国道7号線でJR五能線を渡ってから岩木川沿いを走るときに右手に岩木山が見えました。長く雄大に裾野を伸ばした姿は富士山に似ています。山頂付近に雲がかかっていますが、強い風が雲を吹き飛ばしてくれることを期待します。スカイラインの登り口料金所で係りの女性からリフトは運行していないことを聞かされ「強風のためですか?」と尋ねたところ生返事をされました。何十ものカーブを曲がりスカイライン終点の駐車場に到着した時は、強風だけではなく、一体は濃い霧に包まれて周囲の視界は完全に遮られていました。

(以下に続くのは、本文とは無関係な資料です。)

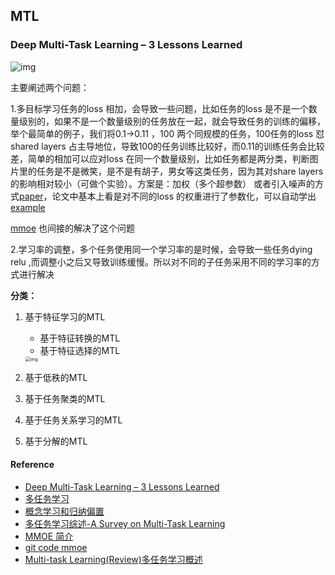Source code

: ## MTL

### Deep Multi-Task Learning – 3 Lessons Learned

![img](D:\gitrep\ml_theory\ml\多任务.assets\mtl-300x248.png)



主要阐述两个问题：

1.多目标学习任务的loss 相加，会导致一些问题，比如任务的loss 是不是一个数量级别的，如果不是一个数量级别的任务放在一起，就会导致任务的训练的偏移，举个最简单的例子，我们将0.1->0.11 ，100 两个同规模的任务，100任务的loss 怼shared layers 占主导地位，导致100的任务训练比较好，而0.11的训练任务会比较差，简单的相加可以应对loss 在同一个数量级别，比如任务都是两分类，判断图片里的任务是不是微笑，是不是有胡子，男女等这类任务，因为其对share layers 的影响相对较小（可做个实验）。方案是：加权（多个超参数） 或者引入噪声的方式[paper](https://arxiv.org/abs/1705.07115)，论文中基本上看是对不同的loss 的权重进行了参数化，可以自动学出[example](https://github.com/yaringal/multi-task-learning-example)

[mmoe](https://zhuanlan.zhihu.com/p/55752344?edition=yidianzixun&utm_source=yidianzixun&yidian_docid=0LC8kTgk) 也间接的解决了这个问题

2.学习率的调整，多个任务使用同一个学习率的是时候，会导致一些任务dying relu ,而调整小之后又导致训练缓慢。所以对不同的子任务采用不同的学习率的方式进行解决

**分类：**

1. 基于特征学习的MTL

   - 基于特征转换的MTL
   - 基于特征选择的MTL

   <img src="D:\gitrep\ml_theory\ml\多任务.assets\v2-494b6bc474d62430381259fee9ac9245_1440w.jpg" alt="img" style="zoom:50%;" />

2. 基于低秩的MTL

3. 基于任务聚类的MTL

4. 基于任务关系学习的MTL

5. 基于分解的MTL





#### Reference

- [Deep Multi-Task Learning – 3 Lessons Learned](https://engineering.taboola.com/deep-multi-task-learning-3-lessons-learned/)
- [多任务学习](https://blog.csdn.net/xuluohongshang/article/details/79044325)
- [概念学习和归纳偏置](https://blog.51cto.com/underthehood/590838)
- [多任务学习综述-A Survey on Multi-Task Learning](https://zhuanlan.zhihu.com/p/67524006)
- [MMOE 简介](https://zhuanlan.zhihu.com/p/55752344?edition=yidianzixun&utm_source=yidianzixun&yidian_docid=0LC8kTgk)
- [git code mmoe](https://github.com/drawbridge/keras-mmoe)
- [Multi-task Learning(Review)多任务学习概述](https://zhuanlan.zhihu.com/p/59413549)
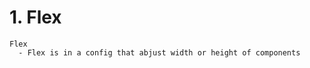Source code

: # 1. Flex
  
    Flex
      - Flex is in a config that abjust width or height of components
    
    
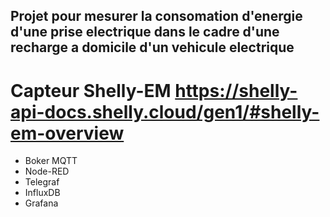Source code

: ## Projet pour mesurer la consomation d'energie d'une prise electrique dans le cadre d'une recharge a domicile d'un vehicule electrique

# Capteur Shelly-EM https://shelly-api-docs.shelly.cloud/gen1/#shelly-em-overview

* Boker MQTT
* Node-RED
* Telegraf
* InfluxDB
* Grafana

係りの女性が生返事したのはこれも原因だったのかもしれません。強風と霧に包まれていても、遥々、横浜から来たからには簡単に撤退できませんので、予定通り登ることにします。悪天で萎えた気持ちを奮い立たせて準備にとりかかります。妻はさっさと支度を終え、登山口横に建つドライブインの売店で飲用水を買って戻りました。急き立てられる気持ちで登山口へ向かいます。ドライブインの中の休憩室には登山者が十数人休んでいるのですが、この霧で登ることに躊躇しているみたいです。

狭い登山道

登山口は階段で始まります。何段も登らないうちに折り返して潅木帯の中の人ひとりが歩ける程度の細い山道を登ります。多くの人がリフトを使って登るため道幅が広がらないのだと思います。スカイライン終点の駐車場の強風はどこへ行ってしまったのか林の中までは襲ってきません。木々に守られている気分です。登山道は傾斜も緩やかで登りやすく、駐車場から30分ほどで灌木帯を抜け稜線に出ます。

リフト上駅への分岐

岩木山神社への分岐

リフト上駅への分岐を右に見て強風の中を少しで鳳鳴ヒュッテに着きます。この小屋は昭和39年に秋田県立大館鳳鳴高校の生徒4名がこの山で遭難して死亡したことから、その鎮魂と遭難事故の防止を願って建てられたとのことです。ご年配のカップルが食事休憩をしていました。少し休もうかとも思いましたが、風を避けられる場所もないので、先に進むことにします。ここからは、岩場、ガレ場の急坂が続く道に変わります。遮るものが無いため風の直撃を受けます。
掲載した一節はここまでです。